Section 11.04 Notices to Certificateholders; Waiver.
------------- --------------------------------------
Where this Agreement provides for notice to Certificateholders of any
event, such notice shall be sufficiently given (unless otherwise herein
expressly provided) if in writing and made in accordance with Section 11.03 to
each Certificateholder affected by such event, at such Person's address as it
appears on the Certificate Register, not later than the latest date, and not
earlier than the earliest date, prescribed for the giving of such notice. In any
case in which notice to Certificateholders is given by mail, neither the failure
to mail such notice, nor any defect in any notice so mailed, to any particular
Certificateholder shall affect the sufficiency of such notice with respect to
other Certificateholders, and any notice which is mailed in the manner herein
provided shall conclusively be presumed to have been duly given.
Where this Agreement provides for notice in any manner, such notice may
be waived in writing by any Person entitled to receive such notice, either
before or after the event, and such waiver shall be the equivalent of such
notice. Waivers of notice by Certificateholders shall be filed with the Trustee,
but such filing shall not be a condition precedent to the validity of any action
taken in reliance upon such waiver.
In case, by reason of the suspension of regular mail service as a
result of a strike, work stoppage or similar activity, it shall be impractical
to mail notice of any event to Certificateholders when such notice is required
to be given pursuant to any provision of this Agreement, then any manner of
giving such notice as shall be satisfactory to the Trustee shall be deemed to be
a sufficient giving of such notice.
***Confidential information omitted purusant to a request for confidential
treatment filed separately with the Securities and Exchange Commission.
63
Section 11.05 Effect of Headings and Table of Contents.
------------- -----------------------------------------
The Article and Section headings herein and the Table of Contents are
for convenience only and shall not affect the construction hereof.

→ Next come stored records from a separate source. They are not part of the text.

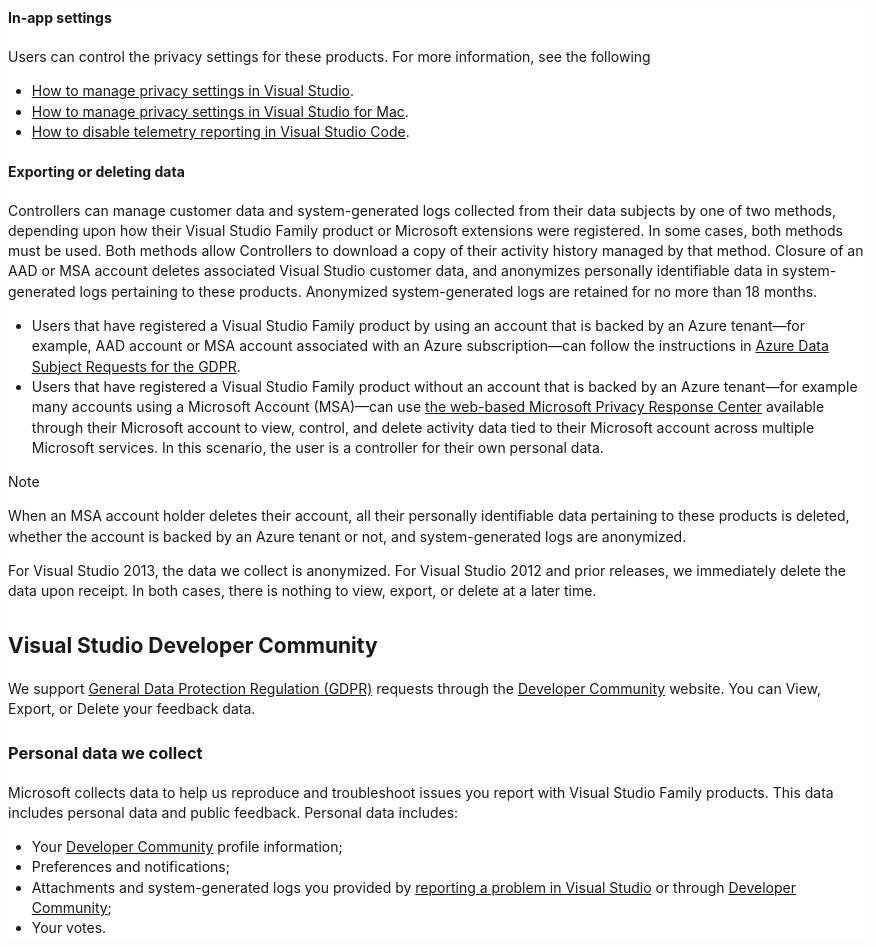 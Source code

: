 #### In-app settings

Users can control the privacy settings for these products. For more information, see the following

- [How to manage privacy settings in Visual Studio](https://docs.microsoft.com/visualstudio/ide/visual-studio-experience-improvement-program).
- [How to manage privacy settings in Visual Studio for Mac](https://docs.microsoft.com/visualstudio/mac/visual-studio-experience-improvement-program).
- [How to disable telemetry reporting in Visual Studio Code](https://code.visualstudio.com/docs/supporting/faq#_how-to-disable-telemetry-reporting).

#### Exporting or deleting data

Controllers can manage customer data and system-generated logs collected from their data subjects by one of two methods, depending upon how their Visual Studio Family product or Microsoft extensions were registered. In some cases, both methods must be used. Both methods allow Controllers to download a copy of their activity history managed by that method. Closure of an AAD or MSA account deletes associated Visual Studio customer data, and anonymizes personally identifiable data in system-generated logs pertaining to these products. Anonymized system-generated logs are retained for no more than 18 months.

- Users that have registered a Visual Studio Family product by using an account that is backed by an Azure tenant&mdash;for example, AAD account or  MSA account associated with an Azure subscription&mdash;can follow the instructions in [Azure Data Subject Requests for the GDPR](gdpr-dsr-azure.md).
- Users that have registered a Visual Studio Family product without an account that is backed by an Azure tenant&mdash;for example many accounts using a Microsoft Account (MSA)&mdash;can use [the web-based Microsoft Privacy Response Center](https://aka.ms/userprivacysite) available through their Microsoft account to view, control, and delete activity data tied to their Microsoft account across multiple Microsoft services. In this scenario, the user is a controller for their own personal data.

> [!NOTE]
> When an MSA account holder deletes their account, all their personally identifiable data pertaining to these products is deleted, whether the account is backed by an Azure tenant or not, and system-generated logs are anonymized.

For Visual Studio 2013, the data we collect is anonymized. For Visual Studio 2012 and prior releases, we immediately delete the data upon receipt. In both cases, there is nothing to view, export, or delete at a later time.

## Visual Studio Developer Community

We support [General Data Protection Regulation (GDPR)](https://ec.europa.eu/justice/data-protection/reform/index_en.htm) requests through the [Developer Community](https://developercommunity.visualstudio.com) website. You can View, Export, or Delete your feedback data.

### Personal data we collect

Microsoft collects data to help us reproduce and troubleshoot issues you report with Visual Studio Family products. This data includes personal data and public feedback. Personal data includes:

- Your [Developer Community](https://developercommunity.visualstudio.com) profile information;
- Preferences and notifications;
- Attachments and system-generated logs you provided by [reporting a problem in Visual Studio](https://docs.microsoft.com/visualstudio/ide/how-to-report-a-problem-with-visual-studio-2017) or through [Developer Community](https://developercommunity.visualstudio.com);
- Your votes.

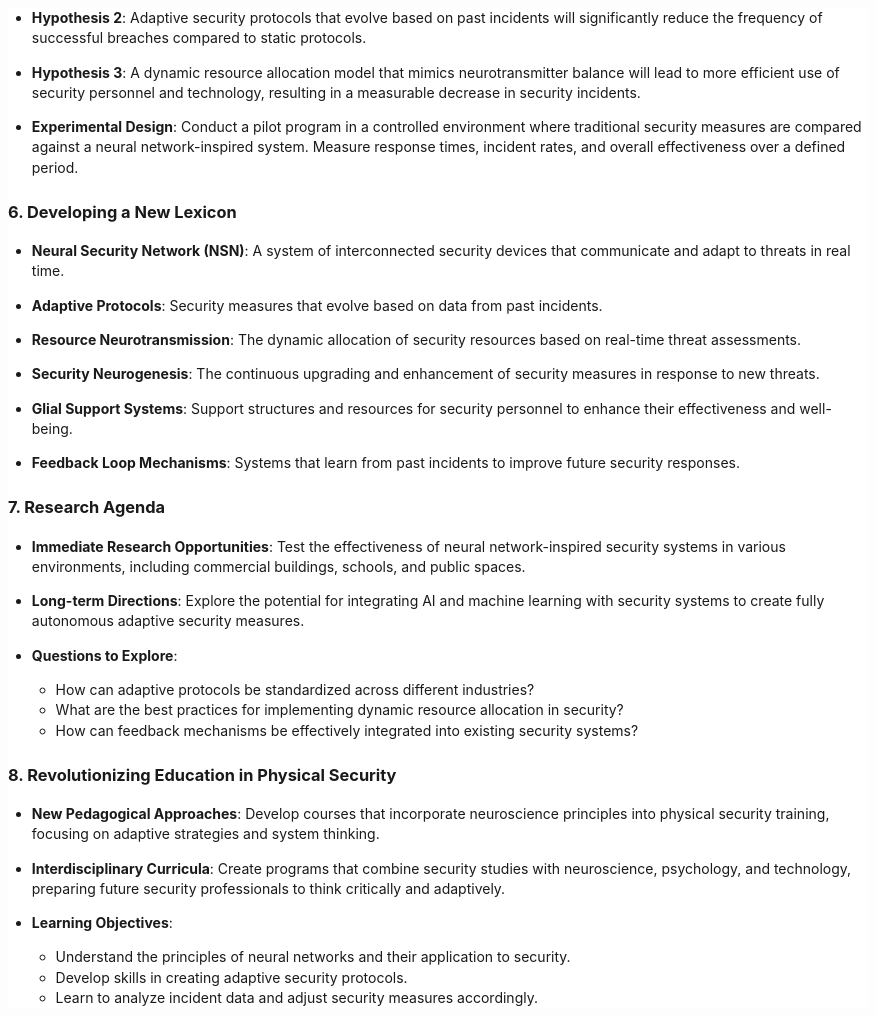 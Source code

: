 - **Hypothesis 2**: Adaptive security protocols that evolve based on past incidents will significantly reduce the frequency of successful breaches compared to static protocols.

- **Hypothesis 3**: A dynamic resource allocation model that mimics neurotransmitter balance will lead to more efficient use of security personnel and technology, resulting in a measurable decrease in security incidents.

- **Experimental Design**: Conduct a pilot program in a controlled environment where traditional security measures are compared against a neural network-inspired system. Measure response times, incident rates, and overall effectiveness over a defined period.

### 6. Developing a New Lexicon

- **Neural Security Network (NSN)**: A system of interconnected security devices that communicate and adapt to threats in real time.

- **Adaptive Protocols**: Security measures that evolve based on data from past incidents.

- **Resource Neurotransmission**: The dynamic allocation of security resources based on real-time threat assessments.

- **Security Neurogenesis**: The continuous upgrading and enhancement of security measures in response to new threats.

- **Glial Support Systems**: Support structures and resources for security personnel to enhance their effectiveness and well-being.

- **Feedback Loop Mechanisms**: Systems that learn from past incidents to improve future security responses.

### 7. Research Agenda

- **Immediate Research Opportunities**: Test the effectiveness of neural network-inspired security systems in various environments, including commercial buildings, schools, and public spaces.

- **Long-term Directions**: Explore the potential for integrating AI and machine learning with security systems to create fully autonomous adaptive security measures.

- **Questions to Explore**:
  - How can adaptive protocols be standardized across different industries?
  - What are the best practices for implementing dynamic resource allocation in security?
  - How can feedback mechanisms be effectively integrated into existing security systems?

### 8. Revolutionizing Education in Physical Security

- **New Pedagogical Approaches**: Develop courses that incorporate neuroscience principles into physical security training, focusing on adaptive strategies and system thinking.

- **Interdisciplinary Curricula**: Create programs that combine security studies with neuroscience, psychology, and technology, preparing future security professionals to think critically and adaptively.

- **Learning Objectives**:
  - Understand the principles of neural networks and their application to security.
  - Develop skills in creating adaptive security protocols.
  - Learn to analyze incident data and adjust security measures accordingly.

Section 11.06 Successors and Assigns.
------------- -----------------------
All covenants and agreements in this Agreement by the Depositor shall
bind its successors and assigns, whether so expressed or not. Notwithstanding
the foregoing, no party shall assign any of its rights under this Agreement, or
delegate any of its duties, except in accordance with the provisions of Sections
2.06, 7.10 and 8.02(o).
Section 11.07 Separability.
------------- -------------
In case any provision in this Agreement or in the Certificates shall be
invalid, illegal or unenforceable, the validity, legality and enforceability of
the remaining provisions shall not in any way be affected or impaired thereby.
Section 11.08 Benefits of Agreement.
------------- ----------------------
Nothing in this Agreement or in the Certificates, express or implied,
shall give to any Person, other than the parties hereto, the Certificateholders,
and any Paying Agent which may be appointed pursuant to the provisions hereof,
and any of their successors hereunder, any benefit or any legal or equitable
right, remedy or claim under this Agreement or under the Certificates.
Section 11.09 Legal Holidays.
------------- ---------------
In any case in which the date of any Payment Date or the Series
Termination Date of any Certificate shall not be a Business Day, then
(notwithstanding any other provision of a Certificate or this Agreement) payment
of principal or interest need not be made on such date, but may be made on the
next succeeding Business Day with the same force and effect as if made on the
nominal date of any such Series Termination Date or Payment Date and, assuming
such payment is actually made on such subsequent Business Day, no additional
interest shall accrue on the amount so paid for the period from and after any
such nominal date.
Section 11.10 Governing Law.
------------- --------------
THIS AGREEMENT AND EACH CERTIFICATE SHALL BE CONSTRUED IN ACCORDANCE
-----------------------------------------------------------------------
WITH AND GOVERNED BY THE INTERNAL LAWS OF THE STATE OF NEW YORK APPLICABLE TO
--------------------------------------------------------------------------------
AGREEMENTS MADE AND TO BE PERFORMED THEREIN, WITHOUT REGARD TO THE CONFLICT OF
--------------------------------------------------------------------------------
LAWS PROVISIONS OF ANY STATE.
-----------------------------
Section 11.11 Counterparts.
------------- -------------
This Agreement may be executed in any number of counterparts, each of
which so executed shall be deemed to be an original, but all such counterparts
shall together constitute but one and the same instrument.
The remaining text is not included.